(INFORMATION SHOWN begins)

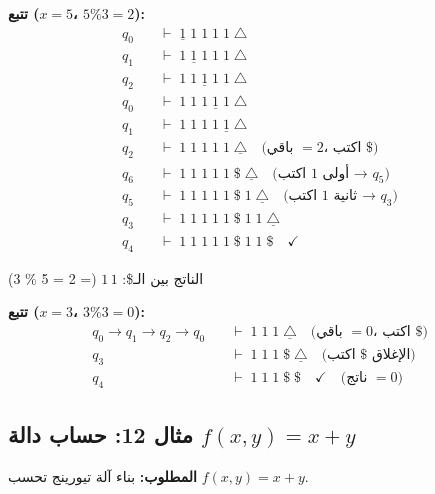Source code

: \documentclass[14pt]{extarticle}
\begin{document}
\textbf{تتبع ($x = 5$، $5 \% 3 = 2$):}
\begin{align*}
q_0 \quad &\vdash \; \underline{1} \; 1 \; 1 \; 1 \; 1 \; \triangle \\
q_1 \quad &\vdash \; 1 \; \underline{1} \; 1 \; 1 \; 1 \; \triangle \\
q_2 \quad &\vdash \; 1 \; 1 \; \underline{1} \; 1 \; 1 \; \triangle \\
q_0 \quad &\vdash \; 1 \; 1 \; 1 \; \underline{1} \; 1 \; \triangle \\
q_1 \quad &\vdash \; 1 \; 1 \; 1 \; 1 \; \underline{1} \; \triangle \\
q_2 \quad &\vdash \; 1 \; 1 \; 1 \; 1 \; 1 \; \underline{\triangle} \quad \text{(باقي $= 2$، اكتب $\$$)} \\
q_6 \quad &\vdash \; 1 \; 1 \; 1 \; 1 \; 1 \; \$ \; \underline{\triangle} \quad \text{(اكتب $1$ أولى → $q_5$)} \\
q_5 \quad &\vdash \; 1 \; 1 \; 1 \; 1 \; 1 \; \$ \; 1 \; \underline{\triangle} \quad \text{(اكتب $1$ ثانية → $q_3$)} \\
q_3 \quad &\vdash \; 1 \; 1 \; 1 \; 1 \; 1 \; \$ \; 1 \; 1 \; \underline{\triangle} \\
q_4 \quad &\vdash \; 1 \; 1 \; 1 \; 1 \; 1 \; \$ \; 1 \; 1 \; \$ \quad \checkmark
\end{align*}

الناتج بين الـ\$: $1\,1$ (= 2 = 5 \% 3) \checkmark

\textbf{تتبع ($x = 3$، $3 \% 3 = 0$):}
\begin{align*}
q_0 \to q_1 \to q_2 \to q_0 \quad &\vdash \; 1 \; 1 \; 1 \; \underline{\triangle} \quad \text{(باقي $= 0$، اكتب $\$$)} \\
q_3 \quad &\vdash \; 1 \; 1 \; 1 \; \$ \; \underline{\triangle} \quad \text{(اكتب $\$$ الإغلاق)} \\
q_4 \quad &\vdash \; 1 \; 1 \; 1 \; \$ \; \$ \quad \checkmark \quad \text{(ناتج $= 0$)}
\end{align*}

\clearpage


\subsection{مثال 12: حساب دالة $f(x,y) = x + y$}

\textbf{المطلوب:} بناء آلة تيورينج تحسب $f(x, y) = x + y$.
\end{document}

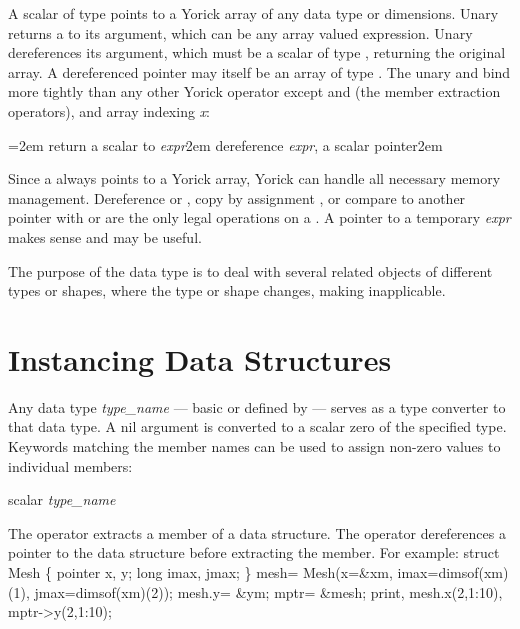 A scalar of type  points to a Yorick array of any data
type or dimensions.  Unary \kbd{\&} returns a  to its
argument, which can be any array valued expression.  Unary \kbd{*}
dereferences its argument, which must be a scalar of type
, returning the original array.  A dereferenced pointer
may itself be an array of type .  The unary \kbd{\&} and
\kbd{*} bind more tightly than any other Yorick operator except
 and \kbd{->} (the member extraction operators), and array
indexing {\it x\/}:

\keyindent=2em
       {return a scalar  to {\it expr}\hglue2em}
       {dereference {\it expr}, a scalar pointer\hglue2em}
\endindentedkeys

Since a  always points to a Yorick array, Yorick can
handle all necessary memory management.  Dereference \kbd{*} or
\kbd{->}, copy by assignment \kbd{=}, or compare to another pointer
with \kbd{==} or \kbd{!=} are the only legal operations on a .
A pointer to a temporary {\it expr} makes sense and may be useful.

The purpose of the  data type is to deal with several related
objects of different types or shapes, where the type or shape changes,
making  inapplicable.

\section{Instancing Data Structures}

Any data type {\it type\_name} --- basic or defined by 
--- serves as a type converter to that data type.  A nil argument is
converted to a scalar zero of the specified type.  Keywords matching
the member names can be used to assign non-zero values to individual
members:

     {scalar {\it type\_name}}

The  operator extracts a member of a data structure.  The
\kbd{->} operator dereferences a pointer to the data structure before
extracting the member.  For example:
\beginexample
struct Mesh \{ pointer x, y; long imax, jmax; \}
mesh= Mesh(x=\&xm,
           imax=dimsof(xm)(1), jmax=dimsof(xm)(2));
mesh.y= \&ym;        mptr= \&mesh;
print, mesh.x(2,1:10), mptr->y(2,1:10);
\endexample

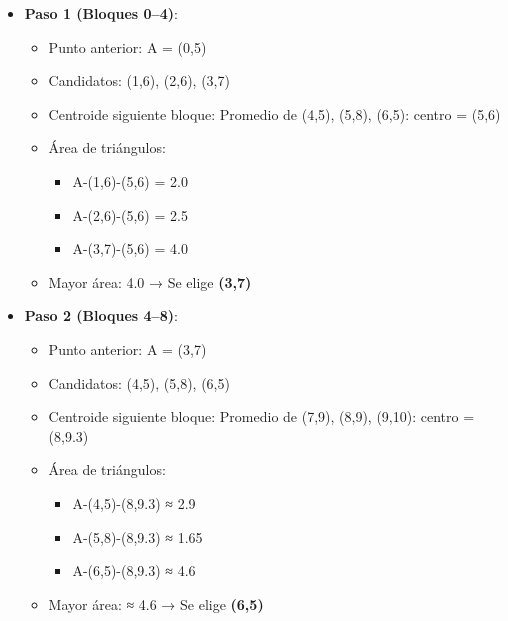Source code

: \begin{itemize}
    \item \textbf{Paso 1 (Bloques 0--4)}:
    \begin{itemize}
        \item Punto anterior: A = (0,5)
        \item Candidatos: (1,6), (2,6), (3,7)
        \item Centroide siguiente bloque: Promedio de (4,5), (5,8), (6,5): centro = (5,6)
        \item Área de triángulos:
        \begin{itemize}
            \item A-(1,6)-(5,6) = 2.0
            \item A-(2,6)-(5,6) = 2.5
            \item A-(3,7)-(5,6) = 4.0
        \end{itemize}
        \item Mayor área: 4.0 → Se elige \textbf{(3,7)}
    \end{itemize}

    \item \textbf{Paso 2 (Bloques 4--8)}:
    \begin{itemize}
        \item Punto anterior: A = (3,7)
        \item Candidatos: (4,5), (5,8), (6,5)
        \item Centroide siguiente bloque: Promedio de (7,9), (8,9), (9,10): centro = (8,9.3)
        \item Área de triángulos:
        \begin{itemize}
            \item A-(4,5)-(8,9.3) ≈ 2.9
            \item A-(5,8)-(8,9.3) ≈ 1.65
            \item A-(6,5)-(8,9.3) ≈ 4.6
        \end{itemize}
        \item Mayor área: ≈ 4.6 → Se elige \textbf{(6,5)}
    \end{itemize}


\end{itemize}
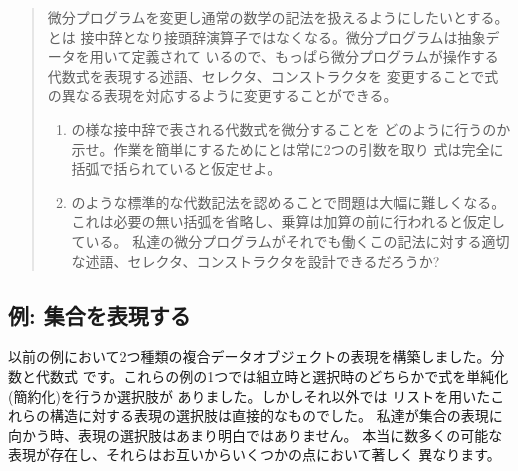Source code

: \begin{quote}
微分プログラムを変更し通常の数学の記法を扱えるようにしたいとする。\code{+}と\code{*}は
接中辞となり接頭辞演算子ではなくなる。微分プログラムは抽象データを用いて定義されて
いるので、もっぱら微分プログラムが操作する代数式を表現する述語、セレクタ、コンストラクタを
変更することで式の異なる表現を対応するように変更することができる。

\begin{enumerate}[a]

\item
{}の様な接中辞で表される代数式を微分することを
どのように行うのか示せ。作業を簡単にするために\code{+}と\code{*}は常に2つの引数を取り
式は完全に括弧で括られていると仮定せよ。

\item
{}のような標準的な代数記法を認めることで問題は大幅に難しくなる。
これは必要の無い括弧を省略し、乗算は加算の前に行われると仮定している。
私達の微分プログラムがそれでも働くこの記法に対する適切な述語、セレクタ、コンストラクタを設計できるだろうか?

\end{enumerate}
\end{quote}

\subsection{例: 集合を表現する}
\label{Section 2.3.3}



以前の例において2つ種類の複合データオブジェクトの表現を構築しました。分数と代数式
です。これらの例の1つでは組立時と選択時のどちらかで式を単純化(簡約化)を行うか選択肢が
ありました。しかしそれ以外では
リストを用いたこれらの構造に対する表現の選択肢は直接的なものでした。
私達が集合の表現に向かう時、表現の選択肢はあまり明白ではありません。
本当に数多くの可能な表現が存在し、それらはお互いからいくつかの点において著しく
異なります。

(INFORMATION SHOWN ends)
(INFORMATION SHOWN begins)

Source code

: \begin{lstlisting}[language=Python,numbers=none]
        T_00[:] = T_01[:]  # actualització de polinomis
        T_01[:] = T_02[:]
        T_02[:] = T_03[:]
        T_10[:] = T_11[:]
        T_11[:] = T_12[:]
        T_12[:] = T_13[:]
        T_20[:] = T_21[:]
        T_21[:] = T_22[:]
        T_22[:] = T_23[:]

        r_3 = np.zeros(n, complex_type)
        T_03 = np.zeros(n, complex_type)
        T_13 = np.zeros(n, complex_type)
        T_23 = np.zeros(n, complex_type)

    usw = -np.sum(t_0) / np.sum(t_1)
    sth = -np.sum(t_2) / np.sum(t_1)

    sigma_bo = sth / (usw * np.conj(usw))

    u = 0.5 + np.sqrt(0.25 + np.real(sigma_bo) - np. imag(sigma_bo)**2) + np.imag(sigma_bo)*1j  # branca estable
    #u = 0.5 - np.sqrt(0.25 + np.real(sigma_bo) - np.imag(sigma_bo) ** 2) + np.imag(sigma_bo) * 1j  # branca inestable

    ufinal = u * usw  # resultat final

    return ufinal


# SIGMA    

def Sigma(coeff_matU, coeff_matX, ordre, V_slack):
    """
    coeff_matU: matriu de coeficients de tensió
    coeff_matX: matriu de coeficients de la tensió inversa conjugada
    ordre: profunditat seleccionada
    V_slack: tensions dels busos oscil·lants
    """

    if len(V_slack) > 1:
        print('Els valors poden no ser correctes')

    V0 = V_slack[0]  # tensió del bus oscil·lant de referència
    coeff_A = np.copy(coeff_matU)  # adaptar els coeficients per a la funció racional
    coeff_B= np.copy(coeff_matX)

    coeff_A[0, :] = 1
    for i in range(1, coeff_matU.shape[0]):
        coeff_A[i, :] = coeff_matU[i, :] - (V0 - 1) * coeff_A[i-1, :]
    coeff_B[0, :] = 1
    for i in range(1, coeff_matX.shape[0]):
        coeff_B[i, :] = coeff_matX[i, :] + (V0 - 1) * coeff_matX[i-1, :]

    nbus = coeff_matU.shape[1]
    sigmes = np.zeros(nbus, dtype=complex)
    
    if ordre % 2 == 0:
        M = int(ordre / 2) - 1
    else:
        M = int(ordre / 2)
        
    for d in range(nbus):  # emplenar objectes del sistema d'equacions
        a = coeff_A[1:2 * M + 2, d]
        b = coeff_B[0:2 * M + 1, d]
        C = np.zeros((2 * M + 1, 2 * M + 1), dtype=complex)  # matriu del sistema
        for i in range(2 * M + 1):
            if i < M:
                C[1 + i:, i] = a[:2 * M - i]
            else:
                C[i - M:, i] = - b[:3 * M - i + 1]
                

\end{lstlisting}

(INFORMATION SHOWN ends)
(INFORMATION SHOWN begins)

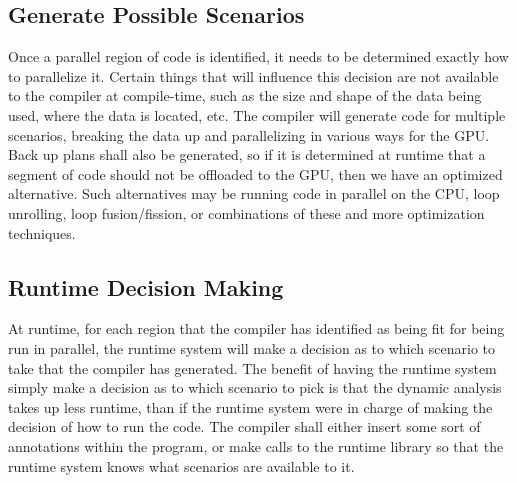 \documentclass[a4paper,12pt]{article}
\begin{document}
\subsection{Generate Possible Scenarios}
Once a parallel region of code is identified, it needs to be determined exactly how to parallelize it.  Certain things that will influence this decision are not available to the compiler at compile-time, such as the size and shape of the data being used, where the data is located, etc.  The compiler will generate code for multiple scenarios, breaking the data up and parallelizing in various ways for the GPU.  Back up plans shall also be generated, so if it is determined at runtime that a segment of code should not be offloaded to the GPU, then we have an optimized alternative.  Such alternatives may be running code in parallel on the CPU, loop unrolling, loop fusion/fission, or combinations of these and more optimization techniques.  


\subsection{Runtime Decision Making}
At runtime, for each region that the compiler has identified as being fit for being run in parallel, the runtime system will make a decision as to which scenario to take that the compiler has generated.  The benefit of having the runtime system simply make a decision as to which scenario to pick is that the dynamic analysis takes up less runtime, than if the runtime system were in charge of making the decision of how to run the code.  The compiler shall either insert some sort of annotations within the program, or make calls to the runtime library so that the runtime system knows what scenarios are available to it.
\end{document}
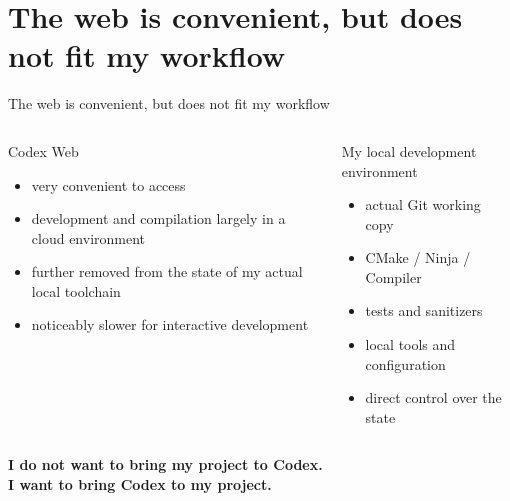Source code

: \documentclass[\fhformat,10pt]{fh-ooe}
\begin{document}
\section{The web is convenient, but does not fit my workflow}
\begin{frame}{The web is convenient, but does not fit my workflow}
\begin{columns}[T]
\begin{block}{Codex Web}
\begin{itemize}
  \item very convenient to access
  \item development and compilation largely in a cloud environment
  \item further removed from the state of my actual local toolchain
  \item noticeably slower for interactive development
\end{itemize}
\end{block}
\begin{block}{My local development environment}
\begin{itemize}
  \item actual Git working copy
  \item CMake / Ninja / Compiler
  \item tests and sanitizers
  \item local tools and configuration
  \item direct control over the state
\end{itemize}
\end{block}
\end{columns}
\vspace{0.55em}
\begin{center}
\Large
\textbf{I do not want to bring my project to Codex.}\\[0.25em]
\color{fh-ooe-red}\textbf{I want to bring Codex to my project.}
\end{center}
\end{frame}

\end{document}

(INFORMATION SHOWN ends)

• **TASK STATEMENT**: Your answer should be the exact lines above from the one with "operators), and array" through the one with "to another pointer", both included, and nothing besides.

• **SOLVED EXERCISE**:
 and \kbd{->} (the member extraction operators), and array
indexing {\it x\/}:

\keyindent=2em
       {return a scalar  to {\it expr}\hglue2em}
       {dereference {\it expr}, a scalar pointer\hglue2em}
\endindentedkeys

Since a  always points to a Yorick array, Yorick can
handle all necessary memory management.  Dereference \kbd{*} or
\kbd{->}, copy by assignment \kbd{=}, or compare to another pointer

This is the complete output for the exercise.